Myanmar bars Suu Kyi's election participation

A security guard walks past a picture showing an image of imprisoned Aung San Suu Kyi displayed on the front gate of the British embassy in the Indonesian capital in late February.

Yangon, Myanmar (CNN) -- Myanmar's ruling junta has announced a new election law that disqualifies pro-democracy leader Aung San Suu Kyi from participating in upcoming national elections.

The Political Parties Registration Law, announced in state-run newspapers Wednesday, excludes electoral participation by members of a political party if they have been convicted in court.

A Myanmar court convicted Suu Kyi, 64, last August for breaching the terms of her house arrest after American John Yettaw swam uninvited to her lakeside house in Yangon and briefly stayed there. Her ongoing detention was extended to this November, and last month a court rejected her appeal for freedom.

Suu Kyi's supporters have said the conviction was a way to remove her from the election campaign.

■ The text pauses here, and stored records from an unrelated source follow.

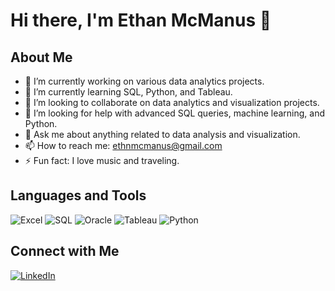 # Hi there, I'm Ethan McManus 👋
## About Me
- 🔭 I’m currently working on various data analytics projects.
- 🌱 I’m currently learning SQL, Python, and Tableau.
- 👯 I’m looking to collaborate on data analytics and visualization projects.
- 🤔 I’m looking for help with advanced SQL queries, machine learning, and Python.
- 💬 Ask me about anything related to data analysis and visualization.
- 📫 How to reach me: ethnmcmanus@gmail.com
- ⚡ Fun fact: I love music and traveling.
## Languages and Tools
![Excel](https://img.shields.io/badge/Excel-217346?style=for-the-badge&logo=microsoft-excel&logoColor=white)
![SQL](https://img.shields.io/badge/sql-%2300f.svg?style=for-the-badge&logo=sql&logoColor=white)
![Oracle](https://img.shields.io/badge/Oracle-F80000?style=for-the-badge&logo=oracle&logoColor=white)
![Tableau](https://img.shields.io/badge/tableau-%23E97627.svg?style=for-the-badge&logo=tableau&logoColor=white)
![Python](https://img.shields.io/badge/python-%2314354C.svg?style=for-the-badge&logo=python&logoColor=white)
## Connect with Me
[![LinkedIn](https://img.shields.io/badge/linkedin-%230077B5.svg?style=for-the-badge&logo=linkedin&logoColor=white)](https://www.linkedin.com/in/ethan-mcmanus)
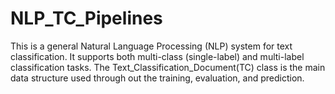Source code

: # NLP_TC_Pipelines
This is a general Natural Language Processing (NLP) system for text classification. It supports both multi-class (single-label) and multi-label classification tasks. The Text_Classification_Document(TC) class is the main data structure used through out the training, evaluation, and prediction. 
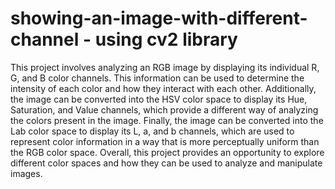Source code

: # showing-an-image-with-different-channel - using cv2 library
This project involves analyzing an RGB image by displaying its individual R, G, and B color channels. This information can be used to determine the intensity of each color and how they interact with each other. Additionally, the image can be converted into the HSV color space to display its Hue, Saturation, and Value channels, which provide a different way of analyzing the colors present in the image. Finally, the image can be converted into the Lab color space to display its L, a, and b channels, which are used to represent color information in a way that is more perceptually uniform than the RGB color space. Overall, this project provides an opportunity to explore different color spaces and how they can be used to analyze and manipulate images.
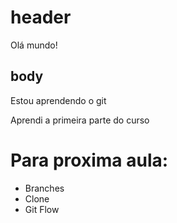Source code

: # header

Olá mundo!

## body

Estou aprendendo o git

Aprendi a primeira parte do curso

# Para proxima aula:
- Branches
- Clone
- Git Flow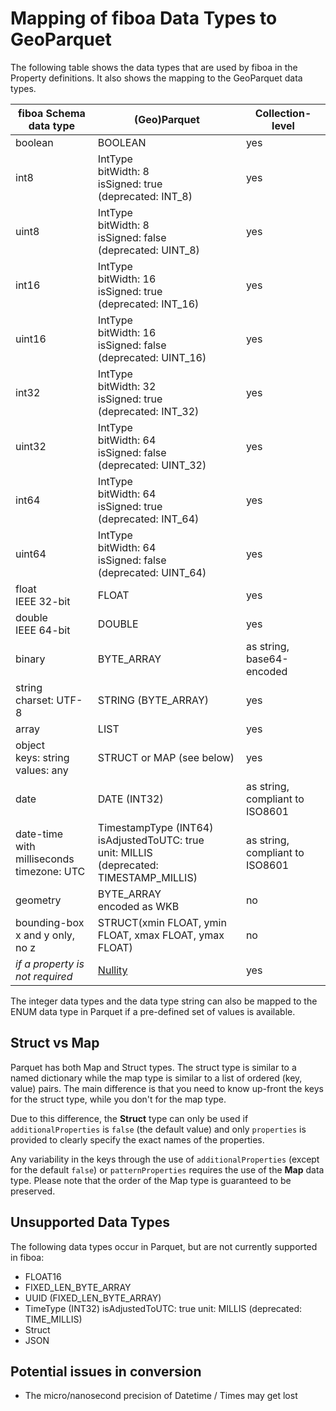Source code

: # Mapping of fiboa Data Types to GeoParquet

The following table shows the data types that are used by fiboa in the Property definitions.
It also shows the mapping to the GeoParquet data types.

| fiboa Schema data type                              | (Geo)Parquet                                                 | Collection-level                |
| --------------------------------------------------- | ------------------------------------------------------------ | ------------------------------- |
| boolean                                             | BOOLEAN                                                      | yes                             |
| int8                                                | IntType<br />bitWidth: 8<br />isSigned: true<br />(deprecated: INT_8) | yes                             |
| uint8                                               | IntType<br />bitWidth: 8<br />isSigned: false<br />(deprecated: UINT_8) | yes                             |
| int16                                               | IntType<br />bitWidth: 16<br />isSigned: true<br />(deprecated: INT_16) | yes                             |
| uint16                                              | IntType<br />bitWidth: 16<br />isSigned: false<br />(deprecated: UINT_16) | yes                             |
| int32                                               | IntType<br />bitWidth: 32<br />isSigned: true<br />(deprecated: INT_32) | yes                             |
| uint32                                              | IntType<br />bitWidth: 64<br />isSigned: false<br />(deprecated: UINT_32) | yes                             |
| int64                                               | IntType<br />bitWidth: 64<br />isSigned: true<br />(deprecated: INT_64) | yes                             |
| uint64                                              | IntType<br />bitWidth: 64<br />isSigned: false<br />(deprecated: UINT_64) | yes                             |
| float<br />IEEE 32-bit                              | FLOAT                                                        | yes                             |
| double<br />IEEE 64-bit                             | DOUBLE                                                       | yes                             |
| binary                                              | BYTE_ARRAY                                                   | as string, base64-encoded       |
| string<br />charset: UTF-8                          | STRING (BYTE_ARRAY)                                          | yes                             |
| array                                               | LIST                                                         | yes                             |
| object<br />keys: string<br />values: any           | STRUCT or MAP (see below)                                    | yes                             |
| date                                                | DATE (INT32)                                                 | as string, compliant to ISO8601 |
| date-time<br />with milliseconds<br />timezone: UTC | TimestampType (INT64)<br />isAdjustedToUTC: true<br />unit:  MILLIS<br />(deprecated: TIMESTAMP_MILLIS) | as string, compliant to ISO8601 |
| geometry                                            | BYTE_ARRAY<br />encoded as WKB                               | no                              |
| bounding-box<br />x and y only, no z                | STRUCT(xmin FLOAT, ymin FLOAT, xmax FLOAT, ymax FLOAT)       | no                              |
| *if a property is not required*                     | [Nullity](https://parquet.apache.org/docs/file-format/nulls/) | yes                             |

The integer data types and the data type string can also be mapped to the ENUM data type in Parquet
if a pre-defined set of values is available.

## Struct vs Map

Parquet has both Map and Struct types. The struct type is similar to a named dictionary while the map type is similar to a list of ordered (key, value) pairs. The main difference is that you need to know up-front the keys for the struct type, while you don't for the map type.

Due to this difference, the **Struct** type can only be used if `additionalProperties` is `false` (the default value) and only `properties` is provided to clearly specify the exact names of the properties.

Any variability in the keys through the use of `additionalProperties` (except for the default `false`) or `patternProperties` requires the use of the **Map** data type. Please note that the order of the Map type is guaranteed to be preserved.

## Unsupported Data Types

The following data types occur in Parquet, but are not currently supported in fiboa:

- FLOAT16
- FIXED_LEN_BYTE_ARRAY
- UUID (FIXED_LEN_BYTE_ARRAY)
- TimeType (INT32)
  isAdjustedToUTC: true
  unit: MILLIS
  (deprecated: TIME_MILLIS)
- Struct
- JSON

## Potential issues in conversion

- The micro/nanosecond precision of Datetime / Times may get lost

The Nobel Peace Prize laureate has spent 14 of the past 20 years under house arrest.

The new law forces Suu Kyi's party, the National League for Democracy (NLD), to choose between honoring her as its leader and risking the party being declared illegal or ejecting Suu Kyi from the party and contesting the election.

The NLD has 60 days to decide its course of action, but party spokesman Nyan Winn said Wednesday that the party would not comply with the new law.

Suu Kyi, the iconic face of democracy in Myanmar, also known as Burma, was placed under house arrest in 1989.

The next year, the NLD won more than 80 percent of the legislative seats in the first free elections in the country in nearly 30 years. But the military junta disqualified Suu Kyi from serving because of her house arrest and never recognized the election results.

The junta has promised to hold elections -- which would be the first since 1990 -- later this year, touting them as a step toward democracy. No polling date has been set yet.

The new government stipulation is the latest political hurdle for Suu Kyi.

She was already banned from becoming president by Myanmar's recently amended constitution, which prohibits presidents and their parents, spouses and children from owing allegiance to another country.

Suu Kyi was married to British academic Michael Aris, who died in 1999, and has two sons with him.

The United States considers Myanmar's military regime repressive for cracking down on political opposition, the most prominent of whom is Suu Kyi. However, after years of refusing direct talks with the reclusive nation, Washington has recently indicated a possible re-engagement.